The day in August 2021, when I first landed at Columbus, I barely experienced the airport. I was too nervous, too excited and too apprehensive about everything outside of those automatic glass doors.
I remember my bags came in wet from the tarmac because it was raining outside. It rains a lot in Ohio. I always had a disdain for rain before. Back home, it was cold and muddy and the roads would flood for hours if it rained. The hem of my shalwar would be drenched with rainwater every time. I felt a bit subdued by this weather, but in the frenzy of everything, I was suddenly whisked out of the airport and seated in a rental car driving to Gambier. I remember I had so many thoughts. So many colliding feelings, but I knew that this overwhelming pool of emotion meant something. I just didn’t know what.

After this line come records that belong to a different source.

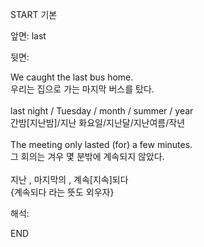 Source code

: START
기본

앞면:
last


뒷면:
<div>We caught the last bus home. </div><div>우리는 집으로 가는 마지막 버스를 탔다.</div><div><br></div><div><div>last night / Tuesday / month / summer / year </div><div>간밤[지난밤]/지난 화요일/지난달/지난여름/작년</div></div><div><br></div><div><div>The meeting only lasted (for) a few minutes. </div><div>그 회의는 겨우 몇 분밖에 계속되지 않았다.</div></div><div><br></div><div>지난 , 마지막의 , 계속[지속]되다</div><div>{계속되다 라는 뜻도 외우자}</div>


해석:
<!--ID: 1746614454177-->
END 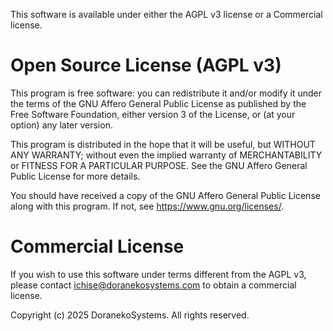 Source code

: This software is available under either the AGPL v3 license or a Commercial license.

# Open Source License (AGPL v3)

This program is free software: you can redistribute it and/or modify it under the terms of the GNU Affero General Public License as published by the Free Software Foundation, either version 3 of the License, or (at your option) any later version.

This program is distributed in the hope that it will be useful, but WITHOUT ANY WARRANTY; without even the implied warranty of MERCHANTABILITY or FITNESS FOR A PARTICULAR PURPOSE. See the GNU Affero General Public License for more details.

You should have received a copy of the GNU Affero General Public License along with this program. If not, see <https://www.gnu.org/licenses/>.

# Commercial License

If you wish to use this software under terms different from the AGPL v3, please contact ichise@doranekosystems.com to obtain a commercial license.

Copyright (c) 2025 DoranekoSystems. All rights reserved. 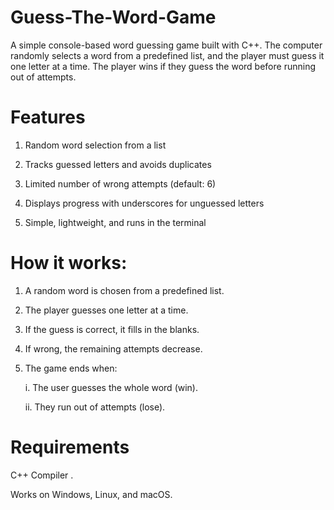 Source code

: # Guess-The-Word-Game
A simple console-based word guessing game built with C++. The computer randomly selects a word from a predefined list, and the player must guess it one letter at a time. The player wins if they guess the word before running out of attempts.
# Features
1. Random word selection from a list

2. Tracks guessed letters and avoids duplicates

3. Limited number of wrong attempts (default: 6)

4. Displays progress with underscores for unguessed letters

5. Simple, lightweight, and runs in the terminal
# How it works:
1. A random word is chosen from a predefined list.

2. The player guesses one letter at a time.

3. If the guess is correct, it fills in the blanks.

4. If wrong, the remaining attempts decrease.

5. The game ends when:

     i. The user guesses the whole word (win).

    ii. They run out of attempts (lose).
# Requirements
C++ Compiler .

Works on Windows, Linux, and macOS.
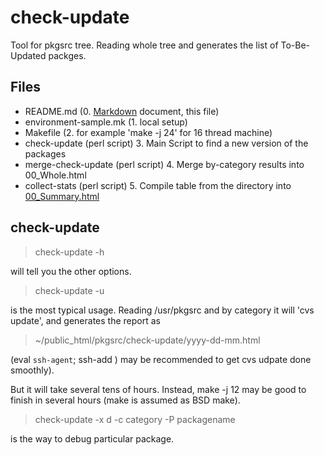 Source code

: # check-update

Tool for pkgsrc tree. Reading whole tree and generates the list
of To-Be-Updated packges.

## Files
- README.md	      (0. [Markdown](https://help.github.com/articles/markdown-basics/) document, this file)
- environment-sample.mk  (1. local setup)
- Makefile		(2. for example 'make -j 24' for 16 thread machine)
- check-update	      (perl script) 3. Main Script to find a new version of the packages
- merge-check-update  (perl script) 4. Merge by-category results into 00_Whole.html
- collect-stats	      (perl script) 5. Compile table from the directory into [00_Summary.html](http://www.ki.nu/~makoto/pkgsrc/check-update/00_Summary.html)

## check-update
>  check-update -h

will tell you the other options.

>  check-update -u

is the most typical usage. Reading /usr/pkgsrc and by category
it will 'cvs update', and generates the report as

>  ~/public_html/pkgsrc/check-update/yyyy-dd-mm.html

(eval `ssh-agent`; ssh-add ) may be recommended to get
cvs udpate done smoothly).

But it will take several tens of hours.
Instead, make -j 12 may be good to finish in several hours
(make is assumed as BSD make).

>  check-update -x d -c category -P packagename

is the way to debug particular package.
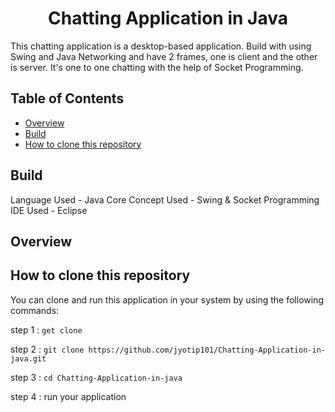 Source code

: <h1 align="center">Chatting Application in Java</h1>

 This chatting application is a desktop-based application. Build with using Swing and Java Networking and have 2 frames, 
 one is client and the other is server. It's one to one chatting with the help of Socket Programming.

<!-- TABLE OF CONTENTS -->

## Table of Contents

<!-- - [Demo](#demo) -->
- [Overview](#overview) 
- [Build](#build)
- [How to clone this repository](#how-to-clone-this-repository)

<!-- DEMO -->
<!-- 
## Demo

[Todo App](https://jyotip101.github.io/Todo-App-in-ReactJS)  
 -->
<!-- Build  -->

## Build  
 
Language Used -  Java Core 
Concept Used - Swing & Socket Programming
IDE Used - Eclipse

<!-- OVERVIEW -->

## Overview 

## How to clone this repository

You can clone and run this application in your system by using the following commands:

step 1 : `get clone`

step 2 : `git clone https://github.com/jyotip101/Chatting-Application-in-java.git`

step 3 : `cd Chatting-Application-in-java`

step 4 : run your application
 
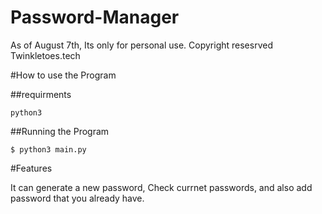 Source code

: # Password-Manager

As of August 7th, Its only for personal use. Copyright resesrved Twinkletoes.tech

#How to use the Program

##requirments

    python3

##Running the Program

    $ python3 main.py


#Features

It can generate a new password, Check currnet passwords, and also add password that you already have.

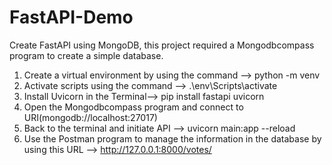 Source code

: # FastAPI-Demo
Create FastAPI using MongoDB, this project required a Mongodbcompass program to create a simple database.

1. Create a virtual environment by using the command --> python -m venv
2. Activate scripts using the command --> .\env\Scripts\activate
3. Install Uvicorn in the Terminal--> pip install fastapi uvicorn
4. Open the Mongodbcompass program and connect to URI(mongodb://localhost:27017)
5. Back to the terminal and initiate API --> uvicorn main:app --reload
6. Use the Postman program to manage the information in the database by using this URL --> http://127.0.0.1:8000/votes/

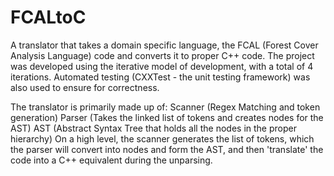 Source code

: # FCALtoC
A translator that takes a domain specific language, the FCAL (Forest Cover Analysis Language) code and converts it to proper C++ code.
The project was developed using the iterative model of development, with a total of 4 iterations. 
Automated testing (CXXTest - the unit testing framework) was also used to ensure for correctness.

The translator is primarily made up of:
Scanner (Regex Matching and token generation)
Parser (Takes the linked list of tokens and creates nodes for the AST)
AST (Abstract Syntax Tree that holds all the nodes in the proper hierarchy)
On a high level, the scanner generates the list of tokens, which the parser will convert into nodes and form the AST, and then 'translate' the code into a C++ equivalent during the unparsing.
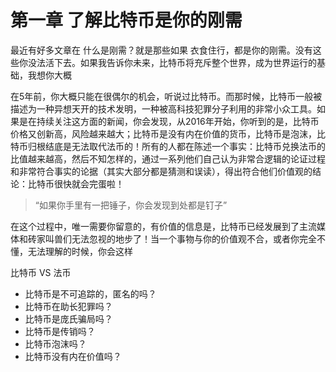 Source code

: # 第一章 了解比特币是你的刚需

最近有好多文章在
什么是刚需？就是那些如果
衣食住行，都是你的刚需。没有这些你没法活下去。如果我告诉你未来，比特币将充斥整个世界，成为世界运行的基础，我想你大概

在5年前，你大概只能在很偶尔的机会，听说过比特币。而那时候，比特币一般被描述为一种异想天开的技术发明，一种被高科技犯罪分子利用的非常小众工具。如果是在持续关注这方面的新闻，你会发现，从2016年开始，你听到的是，比特币价格又创新高，风险越来越大；比特币是没有内在价值的货币，比特币是泡沫，比特币归根结底是无法取代法币的！所有的人都在陈述一个事实：比特币兑换法币的比值越来越高，然后不知怎样的，通过一系列他们自己认为非常合逻辑的论证过程和非常符合事实的论据（其实大部分都是猜测和误读），得出符合他们价值观的结论：比特币很快就会完蛋啦！

>“如果你手里有一把锤子，你会发现到处都是钉子”

在这个过程中，唯一需要你留意的，有价值的信息是，比特币已经发展到了主流媒体和砖家叫兽们无法忽视的地步了！当一个事物与你的价值观不合，或者你完全不懂，无法理解的时候，你会这样

比特币 VS 法币

- 比特币是不可追踪的，匿名的吗？
- 比特币在助长犯罪吗？
- 比特币是庞氏骗局吗？
- 比特币是传销吗？
- 比特币泡沫吗？
- 比特币没有内在价值吗？
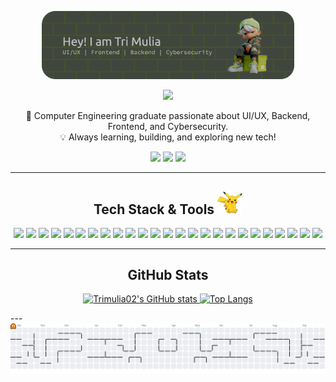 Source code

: 



<!-- ===================== BANNER UTAMA (Opsional) ===================== -->
<p align="center"><img src="img/github-header-banner.png" width="80%"></p>




<!-- ===================== ANIMASI TEKS BERJALAN ===================== -->
<p align="center">
  <img src="https://readme-typing-svg.herokuapp.com/?lines=UI%2FUX+%26+Frontend+Engineer;Python+%7C+JavaScript+Enthusiast;Blockchain+%26+Cybersecurity+Researcher;Selalu+Belajar+Hal+Baru!&center=true&width=420&height=45">

</p>

<!-- ===================== RINGKASAN SINGKAT ===================== -->
<p align="center">
  🚀 Computer Engineering graduate passionate about UI/UX, Backend, Frontend, and Cybersecurity. <br>
  💡 Always learning, building, and exploring new tech!
</p>




<!-- ===================== KONTAK & SOSIAL MEDIA ===================== -->
<p align="center">
  <a href="mailto:trimulia002@gmail.com"><img src="https://img.shields.io/badge/email-EA4335?style=for-the-badge&logo=gmail&logoColor=white"/></a>
  <a href="https://linkedin.com/in/tri-mulia/"><img src="https://img.shields.io/badge/LinkedIn-0A66C2?style=for-the-badge&logo=linkedin&logoColor=white"/></a>
  <a href="https://www.instagram.com/trimuliab"><img src="https://img.shields.io/badge/Instagram-E4405F?style=for-the-badge&logo=instagram&logoColor=white"/></a>
</p>

---


<!-- ===================== SKILL & TOOLS ===================== -->
<h2 align="center">Tech Stack & Tools <img src="img/waving-pokemon.gif" width="40px"></h2>
<p align="center">
  <!-- Programming Languages -->
  <img src="https://img.shields.io/badge/Python-3776AB?style=for-the-badge&logo=python&logoColor=white"/>
  <img src="https://img.shields.io/badge/JavaScript-F7DF1E?style=for-the-badge&logo=javascript&logoColor=black"/>
  <img src="https://img.shields.io/badge/Kotlin-0095D5?style=for-the-badge&logo=kotlin&logoColor=white"/>
  <img src="https://img.shields.io/badge/HTML5-E34F26?style=for-the-badge&logo=html5&logoColor=white"/>
  <img src="https://img.shields.io/badge/CSS3-1572B6?style=for-the-badge&logo=css3&logoColor=white"/>
  <img src="https://img.shields.io/badge/MySQL-4479A1?style=for-the-badge&logo=mysql&logoColor=white"/>
  <!-- Web & App Frameworks -->
  <img src="https://img.shields.io/badge/Node.js-339933?style=for-the-badge&logo=nodedotjs&logoColor=white"/>
  <img src="https://img.shields.io/badge/WordPress-21759B?style=for-the-badge&logo=wordpress&logoColor=white"/>
  <!-- Design & Productivity -->
  <img src="https://img.shields.io/badge/Figma-F24E1E?style=for-the-badge&logo=figma&logoColor=white"/>
  <img src="https://img.shields.io/badge/Canva-00C4CC?style=for-the-badge&logo=canva&logoColor=white"/>
  <!-- DevOps & Cloud -->
  <img src="https://img.shields.io/badge/Docker-2496ED?style=for-the-badge&logo=docker&logoColor=white"/>
  <img src="https://img.shields.io/badge/Vercel-000000?style=for-the-badge&logo=vercel&logoColor=white"/>
  <img src="https://img.shields.io/badge/AWS-232F3E?style=for-the-badge&logo=amazonaws&logoColor=white"/>
  <img src="https://img.shields.io/badge/Google%20Colab-F9AB00?style=for-the-badge&logo=googlecolab&logoColor=white"/>
  <!-- Security & Pentest -->
  <img src="https://img.shields.io/badge/OWASP-000000?style=for-the-badge&logo=owasp&logoColor=white"/>
  <img src="https://img.shields.io/badge/Nmap-4682B4?style=for-the-badge&logo=nmap&logoColor=white"/>
  <img src="https://img.shields.io/badge/Kali%20Linux-557C94?style=for-the-badge&logo=kalilinux&logoColor=white"/>
  <img src="https://img.shields.io/badge/Wireshark-1679A7?style=for-the-badge&logo=wireshark&logoColor=white"/>
  <img src="https://img.shields.io/badge/John%20the%20Ripper-000000?style=for-the-badge&logoColor=white"/>
  <img src="https://img.shields.io/badge/Hydra-222222?style=for-the-badge&logoColor=white"/>
  <img src="https://img.shields.io/badge/Aircrack--ng-FF6600?style=for-the-badge&logoColor=white"/>
  <!-- Others -->
  <img src="https://img.shields.io/badge/PyQt5-41CD52?style=for-the-badge&logo=qt&logoColor=white"/>
  <img src="https://img.shields.io/badge/ReportLab-FF6F00?style=for-the-badge&logo=adobeacrobatreader&logoColor=white"/>
  <img src="https://img.shields.io/badge/Git-F05032?style=for-the-badge&logo=git&logoColor=white"/>
  <img src="https://img.shields.io/badge/Linux-FCC624?style=for-the-badge&logo=linux&logoColor=black"/>
</p>

---

<!-- ===================== GITHUB STATS ===================== -->
<h2 align="center">GitHub Stats</h2>
<p align="center">
  <a href="https://github.com/anuraghazra/github-readme-stats">
    <img src="https://github-readme-stats.vercel.app/api?username=Trimulia02&show_icons=true&theme=radical" alt="Trimulia02's GitHub stats"/>
  </a>
  <a href="https://github.com/anuraghazra/github-readme-stats">
    <img src="https://github-readme-stats.vercel.app/api/top-langs/?username=Trimulia02&layout=compact&theme=radical" alt="Top Langs"/>
  </a>
</p>
---
<picture>
  <source media="(prefers-color-scheme: dark)" srcset="https://raw.githubusercontent.com/Trimulia02/Trimulia02/output/pacman-contribution-graph-dark.svg">
  <source media="(prefers-color-scheme: light)" srcset="https://raw.githubusercontent.com/Trimulia02/Trimulia02/output/pacman-contribution-graph.svg">
  <img alt="pacman contribution graph" src="https://raw.githubusercontent.com/Trimulia02/Trimulia02/output/pacman-contribution-graph.svg">
</picture>

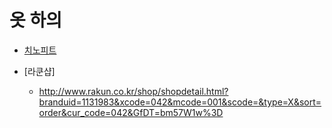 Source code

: 
# 옷 하의 

* [치노피트](https://www.facebook.com/slothtogooness/posts/1775884929323290:0)

* [라쿤샵]
  * http://www.rakun.co.kr/shop/shopdetail.html?branduid=1131983&xcode=042&mcode=001&scode=&type=X&sort=order&cur_code=042&GfDT=bm57W1w%3D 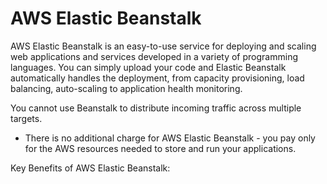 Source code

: # AWS Elastic Beanstalk

AWS Elastic Beanstalk is an easy-to-use service for deploying and scaling web applications and services developed in a variety of programming languages. You can simply upload your code and Elastic Beanstalk automatically handles the deployment, from capacity provisioning, load balancing, auto-scaling to application health monitoring.

You cannot use Beanstalk to distribute incoming traffic across multiple targets.

- There is no additional charge for AWS Elastic Beanstalk - you pay only for the AWS resources needed to store and run your applications.

Key Benefits of AWS Elastic Beanstalk:
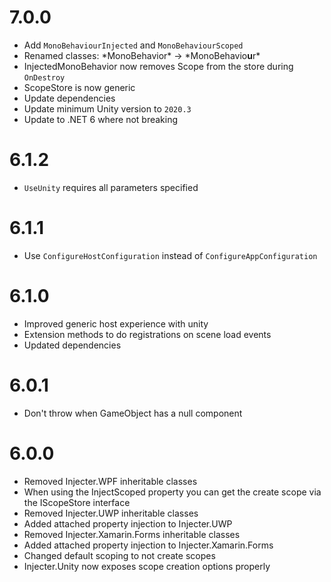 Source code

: # 7.0.0
- Add `MonoBehaviourInjected` and `MonoBehaviourScoped`
- Renamed classes: \*MonoBehavior\* -> \*MonoBehavio**u**r\*
- InjectedMonoBehavior now removes Scope from the store during `OnDestroy`
- ScopeStore is now generic
- Update dependencies
- Update minimum Unity version to `2020.3`
- Update to .NET 6 where not breaking

# 6.1.2
- `UseUnity` requires all parameters specified

# 6.1.1
- Use `ConfigureHostConfiguration` instead of `ConfigureAppConfiguration`

# 6.1.0
- Improved generic host experience with unity
- Extension methods to do registrations on scene load events
- Updated dependencies

# 6.0.1
- Don't throw when GameObject has a null component

# 6.0.0

- Removed Injecter.WPF inheritable classes
- When using the InjectScoped property you can get the create scope via the IScopeStore interface
- Removed Injecter.UWP inheritable classes
- Added attached property injection to Injecter.UWP
- Removed Injecter.Xamarin.Forms inheritable classes
- Added attached property injection to Injecter.Xamarin.Forms
- Changed default scoping to not create scopes
- Injecter.Unity now exposes scope creation options properly
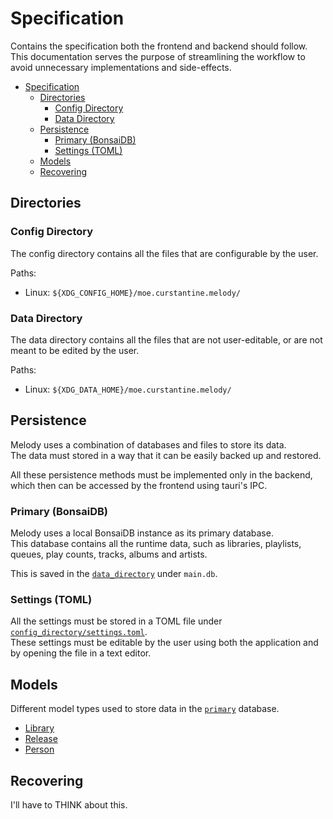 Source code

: # Specification

Contains the specification both the frontend and backend should follow. This documentation serves the purpose of streamlining the workflow to avoid unnecessary implementations and side-effects.

- [Specification](#specification)
  - [Directories](#directories)
    - [Config Directory](#config-directory)
    - [Data Directory](#data-directory)
  - [Persistence](#persistence)
    - [Primary (BonsaiDB)](#primary-bonsaidb)
    - [Settings (TOML)](#settings-toml)
  - [Models](#models)
  - [Recovering](#recovering)

## Directories

### Config Directory

The config directory contains all the files that are configurable by the user.

Paths:

- Linux: `${XDG_CONFIG_HOME}/moe.curstantine.melody/`

### Data Directory

The data directory contains all the files that are not user-editable, or are not meant to be edited by the user.

Paths:

- Linux: `${XDG_DATA_HOME}/moe.curstantine.melody/`

## Persistence

Melody uses a combination of databases and files to store its data.\
The data must stored in a way that it can be easily backed up and restored.

All these persistence methods must be implemented only in the backend, which then can be accessed by the frontend using tauri's IPC.

### Primary (BonsaiDB)

Melody uses a local BonsaiDB instance as its primary database.\
This database contains all the runtime data, such as libraries, playlists,
queues, play counts, tracks, albums and artists.

This is saved in the [`data_directory`](#data-directory) under `main.db`.

### Settings (TOML)

All the settings must be stored in a TOML file under [`config_directory/settings.toml`](#config-directory).\
These settings must be editable by the user using both the application and by opening the file in a text editor.

## Models

Different model types used to store data in the [`primary`](#primary-bonsaidb) database.

- [Library](./models/library.md)
- [Release](./models/release.md)
- [Person](./models/person.md)

## Recovering

I'll have to THINK about this.
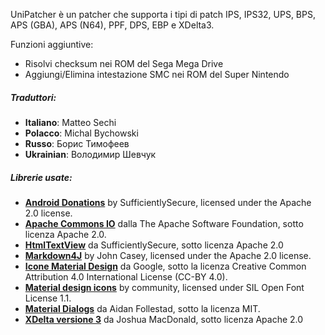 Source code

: UniPatcher è un patcher che supporta i tipi di patch IPS, IPS32, UPS, BPS, APS (GBA), APS (N64), PPF, DPS, EBP e XDelta3.

Funzioni aggiuntive:

- Risolvi checksum nei ROM del Sega Mega Drive
- Aggiungi/Elimina intestazione SMC nei ROM del Super Nintendo

##### Traduttori:

- **Italiano**: Matteo Sechi
- **Polacco**: Michal Bychowski
- **Russo**: Борис Тимофеев
- **Ukrainian**: Володимир Шевчук

##### Librerie usate:

- [**Android Donations**](https://github.com/SufficientlySecure/donations) by SufficientlySecure, licensed under the Apache 2.0 license.
- [**Apache Commons IO**](https://commons.apache.org/proper/commons-io/) dalla The Apache Software Foundation, sotto licenza Apache 2.0.
- [**HtmlTextView**](https://github.com/SufficientlySecure/html-textview) da SufficientlySecure, sotto licenza Apache 2.0
- [**Markdown4J**](https://github.com/jdcasey/markdown4j) by John Casey, licensed under the Apache 2.0 license.
- [**Icone Material Design**](https://github.com/google/material-design-icons) da Google, sotto la licenza Creative Common Attribution 4.0 International License (CC-BY 4.0).
- [**Material design icons**](https://materialdesignicons.com) by community, licensed under SIL Open Font License 1.1.
- [**Material Dialogs**](https://github.com/afollestad/material-dialogs) da Aidan Follestad, sotto la licenza MIT.
- [**XDelta versione 3**](https://github.com/jmacd/xdelta) da Joshua MacDonald, sotto licenza Apache 2.0

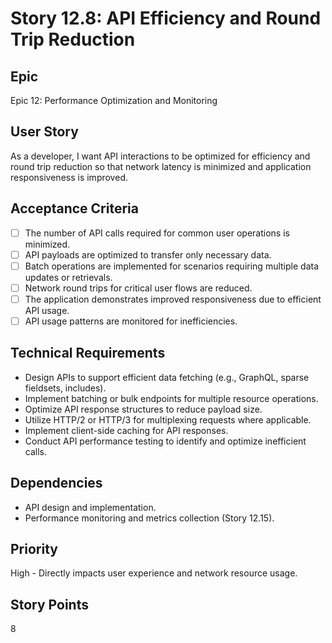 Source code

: # Story 12.8: API Efficiency and Round Trip Reduction

## Epic

Epic 12: Performance Optimization and Monitoring

## User Story

As a developer, I want API interactions to be optimized for efficiency and round trip reduction so that network latency is minimized and application responsiveness is improved.

## Acceptance Criteria

- [ ] The number of API calls required for common user operations is minimized.
- [ ] API payloads are optimized to transfer only necessary data.
- [ ] Batch operations are implemented for scenarios requiring multiple data updates or retrievals.
- [ ] Network round trips for critical user flows are reduced.
- [ ] The application demonstrates improved responsiveness due to efficient API usage.
- [ ] API usage patterns are monitored for inefficiencies.

## Technical Requirements

- Design APIs to support efficient data fetching (e.g., GraphQL, sparse fieldsets, includes).
- Implement batching or bulk endpoints for multiple resource operations.
- Optimize API response structures to reduce payload size.
- Utilize HTTP/2 or HTTP/3 for multiplexing requests where applicable.
- Implement client-side caching for API responses.
- Conduct API performance testing to identify and optimize inefficient calls.

## Dependencies

- API design and implementation.
- Performance monitoring and metrics collection (Story 12.15).

## Priority

High - Directly impacts user experience and network resource usage.

## Story Points

8
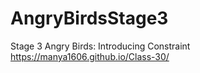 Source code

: # AngryBirdsStage3
Stage 3 Angry Birds: Introducing Constraint
https://manya1606.github.io/Class-30/

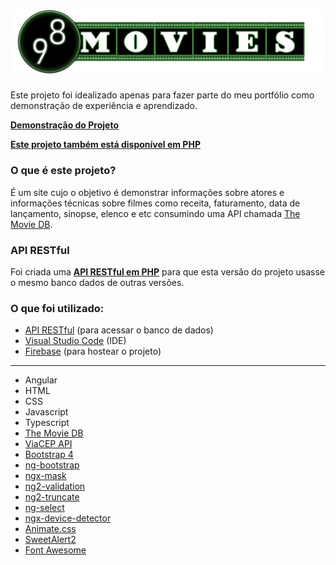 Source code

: # ![](src/assets/imgs/logo-full.png?raw=true "98 Movies")
Este projeto foi idealizado apenas para fazer parte do meu portfólio como demonstração de experiência e aprendizado.

**[Demonstração do Projeto](https://movies-angular-demo.firebaseapp.com/index)**

**[Este projeto também está disponível em PHP](https://github.com/Jonathan2332/98-movies-php)**

### O que é este projeto?

É um site cujo o objetivo é demonstrar informações sobre atores e informações técnicas sobre filmes como receita, faturamento, data de lançamento, sinopse, elenco e etc consumindo uma API chamada [The Movie DB](https://www.themoviedb.org/).

### API RESTful

Foi criada uma **[API RESTful em PHP](https://github.com/Jonathan2332/api-rest-php)** para que esta versão do projeto usasse o mesmo banco dados de outras versões.

### O que foi utilizado:

* [API RESTful](https://github.com/Jonathan2332/api-rest-php) (para acessar o banco de dados)
* [Visual Studio Code](https://visualstudio.microsoft.com/) (IDE)
* [Firebase](https://firebase.google.com/?hl=pt-BR) (para hostear o projeto)

<hr>

* Angular
* HTML
* CSS
* Javascript
* Typescript
* [The Movie DB](https://www.themoviedb.org/)
* [ViaCEP API](https://viacep.com.br/)
* [Bootstrap 4](https://getbootstrap.com/)
* [ng-bootstrap](https://ng-bootstrap.github.io/#/home)
* [ngx-mask](https://jsdaddy.github.io/ngx-mask-page/)
* [ng2-validation](https://www.npmjs.com/package/ng2-validation)
* [ng2-truncate](https://github.com/yellowspot/ng2-truncate)
* [ng-select](https://ng-select.github.io/ng-select#/data-sources)
* [ngx-device-detector](https://www.npmjs.com/package/ngx-device-detector)
* [Animate.css](https://daneden.github.io/animate.css/)
* [SweetAlert2](https://sweetalert2.github.io/)
* [Font Awesome](https://fontawesome.com/)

Kenyon didn’t really feel like home at the beginning. To be fair, I wasn’t looking for a home here. I moved a lot when I was a kid and that state of impermanence stuck with me. Yet I still wanted to belong. Like every other international student near me, I wanted to embrace Kenyon and be welcomed by it in return. I don’t think I was immediately able to grasp that feeling. Being at Kenyon felt like finally acquiring a jacket you really wanted to buy, but once you got it, the fit wasn’t quite right. Too late now, I thought.
I don’t think anybody really knows how that sense of belonging is going to hit. It’s so different for everyone, but it’s an innate feeling. It never comes all at once, or even that suddenly. It approaches slowly, in waves of transition. Slowly, you realize, you’ve never seen leaves so orange. The sky looks like a painting as the sun sets over the post office. The glimpse of a shy cat leaves you giddy as you scramble for your phone to document the sighting for your friends. You kind of start to look forward to certain Peirce dishes even if it’ll never compare to your mom’s cooking. Slowly, Kenyon starts to mean something more than just the college you attend.
Everyone tells you that it’ll be a big change but a wonderful one. You’ll miss your family but you’ll achieve so much. It’s going to be lonely but you’ll meet so many new friends. Those are comforting lies. There is truth in each one, but nobody can ever truly encapsulate how hard it is to leave everything you know and embark on a journey like this. You will be tested, challenged and held to standards you didn’t even know were possible. But you will survive. You will persist.